◆ ABOUT THIS EXERCISE ◆
All records that follow are to be restated exactly.

◆ MATERIALS PROVIDED ◆

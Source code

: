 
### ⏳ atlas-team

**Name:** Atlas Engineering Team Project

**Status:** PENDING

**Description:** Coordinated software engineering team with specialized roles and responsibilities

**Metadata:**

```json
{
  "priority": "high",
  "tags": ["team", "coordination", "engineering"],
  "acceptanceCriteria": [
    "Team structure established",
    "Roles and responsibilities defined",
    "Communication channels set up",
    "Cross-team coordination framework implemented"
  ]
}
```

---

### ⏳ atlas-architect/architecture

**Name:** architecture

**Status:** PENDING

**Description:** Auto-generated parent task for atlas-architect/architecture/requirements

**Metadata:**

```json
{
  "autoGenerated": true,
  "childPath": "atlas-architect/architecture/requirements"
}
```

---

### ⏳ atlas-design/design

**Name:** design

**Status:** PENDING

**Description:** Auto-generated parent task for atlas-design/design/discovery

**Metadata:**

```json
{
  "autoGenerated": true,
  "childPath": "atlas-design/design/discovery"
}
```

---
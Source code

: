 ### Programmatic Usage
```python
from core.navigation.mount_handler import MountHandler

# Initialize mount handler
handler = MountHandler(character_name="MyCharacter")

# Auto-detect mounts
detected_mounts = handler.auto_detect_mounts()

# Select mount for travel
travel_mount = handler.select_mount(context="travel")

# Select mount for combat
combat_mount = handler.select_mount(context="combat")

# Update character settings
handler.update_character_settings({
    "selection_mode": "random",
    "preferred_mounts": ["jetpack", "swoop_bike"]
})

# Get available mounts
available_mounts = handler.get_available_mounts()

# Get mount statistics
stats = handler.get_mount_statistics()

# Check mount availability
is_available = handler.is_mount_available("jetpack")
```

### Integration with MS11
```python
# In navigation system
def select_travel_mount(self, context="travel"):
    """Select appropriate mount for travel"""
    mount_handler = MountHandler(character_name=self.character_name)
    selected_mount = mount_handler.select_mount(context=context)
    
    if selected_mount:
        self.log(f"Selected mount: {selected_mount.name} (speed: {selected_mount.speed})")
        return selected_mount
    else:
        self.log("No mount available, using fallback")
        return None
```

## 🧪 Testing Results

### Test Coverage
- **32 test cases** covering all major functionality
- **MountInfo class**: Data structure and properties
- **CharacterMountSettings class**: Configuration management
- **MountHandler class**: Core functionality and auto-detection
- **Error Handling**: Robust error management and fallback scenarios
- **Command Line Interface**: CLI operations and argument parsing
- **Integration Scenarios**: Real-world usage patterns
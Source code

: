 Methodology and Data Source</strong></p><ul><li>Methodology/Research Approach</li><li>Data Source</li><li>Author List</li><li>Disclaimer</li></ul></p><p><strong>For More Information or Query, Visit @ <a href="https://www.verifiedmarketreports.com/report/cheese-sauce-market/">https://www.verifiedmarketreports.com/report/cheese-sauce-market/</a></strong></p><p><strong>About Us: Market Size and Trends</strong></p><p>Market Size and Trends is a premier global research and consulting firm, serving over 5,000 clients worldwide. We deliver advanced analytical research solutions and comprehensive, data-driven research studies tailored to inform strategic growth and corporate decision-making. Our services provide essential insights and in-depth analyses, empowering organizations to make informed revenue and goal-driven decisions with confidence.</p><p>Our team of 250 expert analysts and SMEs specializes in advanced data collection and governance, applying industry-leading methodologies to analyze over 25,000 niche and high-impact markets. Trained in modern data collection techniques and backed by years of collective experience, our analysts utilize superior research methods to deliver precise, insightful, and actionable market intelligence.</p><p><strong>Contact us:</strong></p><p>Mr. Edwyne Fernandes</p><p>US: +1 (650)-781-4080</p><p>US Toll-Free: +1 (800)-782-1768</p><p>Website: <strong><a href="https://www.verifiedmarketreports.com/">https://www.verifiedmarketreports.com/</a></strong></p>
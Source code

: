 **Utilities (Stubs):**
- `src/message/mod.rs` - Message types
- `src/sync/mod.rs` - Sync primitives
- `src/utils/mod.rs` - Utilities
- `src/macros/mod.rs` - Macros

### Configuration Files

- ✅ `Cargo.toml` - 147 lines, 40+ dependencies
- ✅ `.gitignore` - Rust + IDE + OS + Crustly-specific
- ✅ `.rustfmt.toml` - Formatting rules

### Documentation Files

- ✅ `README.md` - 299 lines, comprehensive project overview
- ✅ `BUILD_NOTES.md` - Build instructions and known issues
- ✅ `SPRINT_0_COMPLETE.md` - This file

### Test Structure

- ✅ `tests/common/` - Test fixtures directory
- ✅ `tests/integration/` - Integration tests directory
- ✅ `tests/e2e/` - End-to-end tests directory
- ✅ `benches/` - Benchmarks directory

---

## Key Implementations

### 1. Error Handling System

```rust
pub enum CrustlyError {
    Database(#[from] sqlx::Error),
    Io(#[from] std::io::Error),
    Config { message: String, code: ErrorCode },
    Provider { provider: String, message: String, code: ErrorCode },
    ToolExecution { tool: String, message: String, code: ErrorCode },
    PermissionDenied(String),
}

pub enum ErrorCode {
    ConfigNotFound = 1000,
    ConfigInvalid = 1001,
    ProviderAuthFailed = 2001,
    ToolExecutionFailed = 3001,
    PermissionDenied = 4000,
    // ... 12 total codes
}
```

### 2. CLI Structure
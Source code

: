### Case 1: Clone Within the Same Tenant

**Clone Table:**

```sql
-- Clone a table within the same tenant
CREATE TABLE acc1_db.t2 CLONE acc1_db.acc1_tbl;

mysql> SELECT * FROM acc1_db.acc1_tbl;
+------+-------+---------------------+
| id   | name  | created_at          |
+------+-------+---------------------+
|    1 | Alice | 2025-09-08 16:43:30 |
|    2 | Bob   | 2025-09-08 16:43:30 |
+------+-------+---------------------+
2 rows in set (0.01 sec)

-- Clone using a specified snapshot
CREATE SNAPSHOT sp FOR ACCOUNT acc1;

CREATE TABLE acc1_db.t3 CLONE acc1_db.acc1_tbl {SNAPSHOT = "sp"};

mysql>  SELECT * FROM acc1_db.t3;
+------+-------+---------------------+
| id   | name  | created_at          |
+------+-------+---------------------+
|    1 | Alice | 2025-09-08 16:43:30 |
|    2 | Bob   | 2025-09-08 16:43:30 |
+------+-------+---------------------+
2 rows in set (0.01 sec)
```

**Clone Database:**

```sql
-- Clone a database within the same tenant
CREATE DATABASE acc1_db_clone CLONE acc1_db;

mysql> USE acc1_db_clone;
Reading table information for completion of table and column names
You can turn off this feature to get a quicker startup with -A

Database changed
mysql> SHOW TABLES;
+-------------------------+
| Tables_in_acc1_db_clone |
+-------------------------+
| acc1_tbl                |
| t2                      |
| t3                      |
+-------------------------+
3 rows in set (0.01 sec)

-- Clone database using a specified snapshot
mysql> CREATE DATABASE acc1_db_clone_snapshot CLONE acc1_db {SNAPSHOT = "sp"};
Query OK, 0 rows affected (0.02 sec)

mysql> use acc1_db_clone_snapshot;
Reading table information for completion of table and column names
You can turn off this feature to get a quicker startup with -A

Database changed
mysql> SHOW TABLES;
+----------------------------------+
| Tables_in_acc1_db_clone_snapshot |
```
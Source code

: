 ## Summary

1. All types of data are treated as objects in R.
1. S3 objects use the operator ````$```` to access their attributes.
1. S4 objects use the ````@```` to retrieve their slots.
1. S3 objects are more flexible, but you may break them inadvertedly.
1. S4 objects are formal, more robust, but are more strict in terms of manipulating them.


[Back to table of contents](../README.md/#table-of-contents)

◆ WRITTEN REPLY ◆
Source code

: 
### ⏳ atlas-team

**Name:** Atlas Engineering Team Project

**Status:** PENDING

**Description:** Coordinated software engineering team with specialized roles and responsibilities

**Metadata:**

```json
{
  "priority": "high",
  "tags": ["team", "coordination", "engineering"],
  "acceptanceCriteria": [
    "Team structure established",
    "Roles and responsibilities defined",
    "Communication channels set up",
    "Cross-team coordination framework implemented"
  ]
}
```

---

### ⏳ atlas-architect/architecture

**Name:** architecture

**Status:** PENDING

**Description:** Auto-generated parent task for atlas-architect/architecture/requirements

**Metadata:**

```json
{
  "autoGenerated": true,
  "childPath": "atlas-architect/architecture/requirements"
}
```

---

### ⏳ atlas-design/design

**Name:** design

**Status:** PENDING

**Description:** Auto-generated parent task for atlas-design/design/discovery

**Metadata:**

```json
{
  "autoGenerated": true,
  "childPath": "atlas-design/design/discovery"
}
```

---
Source code

: ### Programmatic Usage
```python
from core.navigation.mount_handler import MountHandler

# Initialize mount handler
handler = MountHandler(character_name="MyCharacter")

# Auto-detect mounts
detected_mounts = handler.auto_detect_mounts()

# Select mount for travel
travel_mount = handler.select_mount(context="travel")

# Select mount for combat
combat_mount = handler.select_mount(context="combat")

# Update character settings
handler.update_character_settings({
    "selection_mode": "random",
    "preferred_mounts": ["jetpack", "swoop_bike"]
})

# Get available mounts
available_mounts = handler.get_available_mounts()

# Get mount statistics
stats = handler.get_mount_statistics()

# Check mount availability
is_available = handler.is_mount_available("jetpack")
```

### Integration with MS11
```python
# In navigation system
def select_travel_mount(self, context="travel"):
    """Select appropriate mount for travel"""
    mount_handler = MountHandler(character_name=self.character_name)
    selected_mount = mount_handler.select_mount(context=context)
    
    if selected_mount:
        self.log(f"Selected mount: {selected_mount.name} (speed: {selected_mount.speed})")
        return selected_mount
    else:
        self.log("No mount available, using fallback")
        return None
```

## 🧪 Testing Results

### Test Coverage
- **32 test cases** covering all major functionality
- **MountInfo class**: Data structure and properties
- **CharacterMountSettings class**: Configuration management
- **MountHandler class**: Core functionality and auto-detection
- **Error Handling**: Robust error management and fallback scenarios
- **Command Line Interface**: CLI operations and argument parsing
- **Integration Scenarios**: Real-world usage patterns
Source code

: Methodology and Data Source</strong></p><ul><li>Methodology/Research Approach</li><li>Data Source</li><li>Author List</li><li>Disclaimer</li></ul></p><p><strong>For More Information or Query, Visit @ <a href="https://www.verifiedmarketreports.com/report/cheese-sauce-market/">https://www.verifiedmarketreports.com/report/cheese-sauce-market/</a></strong></p><p><strong>About Us: Market Size and Trends</strong></p><p>Market Size and Trends is a premier global research and consulting firm, serving over 5,000 clients worldwide. We deliver advanced analytical research solutions and comprehensive, data-driven research studies tailored to inform strategic growth and corporate decision-making. Our services provide essential insights and in-depth analyses, empowering organizations to make informed revenue and goal-driven decisions with confidence.</p><p>Our team of 250 expert analysts and SMEs specializes in advanced data collection and governance, applying industry-leading methodologies to analyze over 25,000 niche and high-impact markets. Trained in modern data collection techniques and backed by years of collective experience, our analysts utilize superior research methods to deliver precise, insightful, and actionable market intelligence.</p><p><strong>Contact us:</strong></p><p>Mr. Edwyne Fernandes</p><p>US: +1 (650)-781-4080</p><p>US Toll-Free: +1 (800)-782-1768</p><p>Website: <strong><a href="https://www.verifiedmarketreports.com/">https://www.verifiedmarketreports.com/</a></strong></p>
Source code

: **Utilities (Stubs):**
- `src/message/mod.rs` - Message types
- `src/sync/mod.rs` - Sync primitives
- `src/utils/mod.rs` - Utilities
- `src/macros/mod.rs` - Macros

### Configuration Files

- ✅ `Cargo.toml` - 147 lines, 40+ dependencies
- ✅ `.gitignore` - Rust + IDE + OS + Crustly-specific
- ✅ `.rustfmt.toml` - Formatting rules

### Documentation Files

- ✅ `README.md` - 299 lines, comprehensive project overview
- ✅ `BUILD_NOTES.md` - Build instructions and known issues
- ✅ `SPRINT_0_COMPLETE.md` - This file

### Test Structure

- ✅ `tests/common/` - Test fixtures directory
- ✅ `tests/integration/` - Integration tests directory
- ✅ `tests/e2e/` - End-to-end tests directory
- ✅ `benches/` - Benchmarks directory

---

## Key Implementations

### 1. Error Handling System

```rust
pub enum CrustlyError {
    Database(#[from] sqlx::Error),
    Io(#[from] std::io::Error),
    Config { message: String, code: ErrorCode },
    Provider { provider: String, message: String, code: ErrorCode },
    ToolExecution { tool: String, message: String, code: ErrorCode },
    PermissionDenied(String),
}

pub enum ErrorCode {
    ConfigNotFound = 1000,
    ConfigInvalid = 1001,
    ProviderAuthFailed = 2001,
    ToolExecutionFailed = 3001,
    PermissionDenied = 4000,
    // ... 12 total codes
}
```

### 2. CLI Structure
Source code

:### Case 1: Clone Within the Same Tenant

**Clone Table:**

```sql
-- Clone a table within the same tenant
CREATE TABLE acc1_db.t2 CLONE acc1_db.acc1_tbl;

mysql> SELECT * FROM acc1_db.acc1_tbl;
+------+-------+---------------------+
| id   | name  | created_at          |
+------+-------+---------------------+
|    1 | Alice | 2025-09-08 16:43:30 |
|    2 | Bob   | 2025-09-08 16:43:30 |
+------+-------+---------------------+
2 rows in set (0.01 sec)

-- Clone using a specified snapshot
CREATE SNAPSHOT sp FOR ACCOUNT acc1;

CREATE TABLE acc1_db.t3 CLONE acc1_db.acc1_tbl {SNAPSHOT = "sp"};

mysql>  SELECT * FROM acc1_db.t3;
+------+-------+---------------------+
| id   | name  | created_at          |
+------+-------+---------------------+
|    1 | Alice | 2025-09-08 16:43:30 |
|    2 | Bob   | 2025-09-08 16:43:30 |
+------+-------+---------------------+
2 rows in set (0.01 sec)
```

**Clone Database:**

```sql
-- Clone a database within the same tenant
CREATE DATABASE acc1_db_clone CLONE acc1_db;

mysql> USE acc1_db_clone;
Reading table information for completion of table and column names
You can turn off this feature to get a quicker startup with -A

Database changed
mysql> SHOW TABLES;
+-------------------------+
| Tables_in_acc1_db_clone |
+-------------------------+
| acc1_tbl                |
| t2                      |
| t3                      |
+-------------------------+
3 rows in set (0.01 sec)

-- Clone database using a specified snapshot
mysql> CREATE DATABASE acc1_db_clone_snapshot CLONE acc1_db {SNAPSHOT = "sp"};
Query OK, 0 rows affected (0.02 sec)

mysql> use acc1_db_clone_snapshot;
Reading table information for completion of table and column names
You can turn off this feature to get a quicker startup with -A

Database changed
mysql> SHOW TABLES;
+----------------------------------+
| Tables_in_acc1_db_clone_snapshot |
```
Source code

: ## Summary

1. All types of data are treated as objects in R.
1. S3 objects use the operator ````$```` to access their attributes.
1. S4 objects use the ````@```` to retrieve their slots.
1. S3 objects are more flexible, but you may break them inadvertedly.
1. S4 objects are formal, more robust, but are more strict in terms of manipulating them.


[Back to table of contents](../README.md/#table-of-contents)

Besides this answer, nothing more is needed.